To witness hunger in America today is to enter a twilight zone where refrigerators are so frequently bare of all but mustard and ketchup that it provokes no remark, inspires no embarrassment. Here dinners are cooked using macaroni-and-cheese mixes and other processed ingredients from food pantries, and fresh fruits and vegetables are eaten only in the first days after the SNAP payment arrives. Here you’ll meet hungry farmhands and retired schoolteachers, hungry families who are in the U.S. without papers and hungry families whose histories stretch back to the Mayflower.

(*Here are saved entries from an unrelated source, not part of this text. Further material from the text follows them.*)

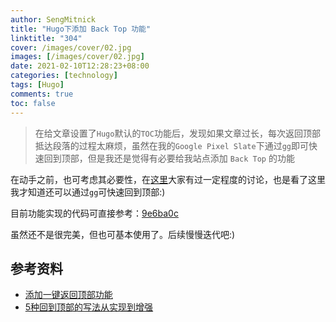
 ```yaml
---
author: SengMitnick
title: "Hugo下添加 Back Top 功能"
linktitle: "304"
cover: /images/cover/02.jpg
images: [/images/cover/02.jpg]
date: 2021-02-10T12:28:23+08:00
categories: [technology]
tags: [Hugo]
comments: true
toc: false
---
```


> 在给文章设置了`Hugo`默认的`TOC`功能后，发现如果文章过长，每次返回顶部抵达段落的过程太麻烦，虽然在我的`Google Pixel Slate`下通过`gg`即可快速回到顶部，但是我还是觉得有必要给我站点添加 `Back Top` 的功能

<!-- more -->

在动手之前，也可考虑其必要性，在[这里](https://www.zhihu.com/question/19921483)大家有过一定程度的讨论，也是看了这里我才知道还可以通过`gg`可快速回到顶部:)

目前功能实现的代码可直接参考：[9e6ba0c](https://github.com/sengmitnick/hugo-theme-hello-friend-ng/commit/9e6ba0cc1940ffa200fdf21787e7e808d2f126d0)

虽然还不是很完美，但也可基本使用了。后续慢慢迭代吧:)

## 参考资料
- [添加一键返回顶部功能](https://chowray.netlify.app/posts/it%E5%B0%8F%E8%AE%B0/2021-01-06-%E4%B8%80%E9%94%AE%E8%BF%94%E5%9B%9E%E9%A1%B6%E9%83%A8/)
- [5种回到顶部的写法从实现到增强](https://www.cnblogs.com/xiaohuochai/p/5836179.html)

Here pocketing food from work and skipping meals to make food stretch are so common that such practices barely register as a way of coping with hunger and are simply a way of life.
It can be tempting to ask families receiving food assistance, If you’re really hungry, then how can you be—as many of them are—overweight? The answer is “this paradox that hunger and obesity are two sides of the same coin,” says Melissa Boteach, vice president of the Poverty and Prosperity Program of the Center for American Progress, “people making trade-offs between food that’s filling but not nutritious and may actually contribute to obesity.” For many of the hungry in America, the extra pounds that result from a poor diet are collateral damage—an unintended side effect of hunger itself.
Help for the Hungry
More than 48 million Americans rely on what used to be called food stamps, now SNAP: the Supplemental Nutrition Assistance Program.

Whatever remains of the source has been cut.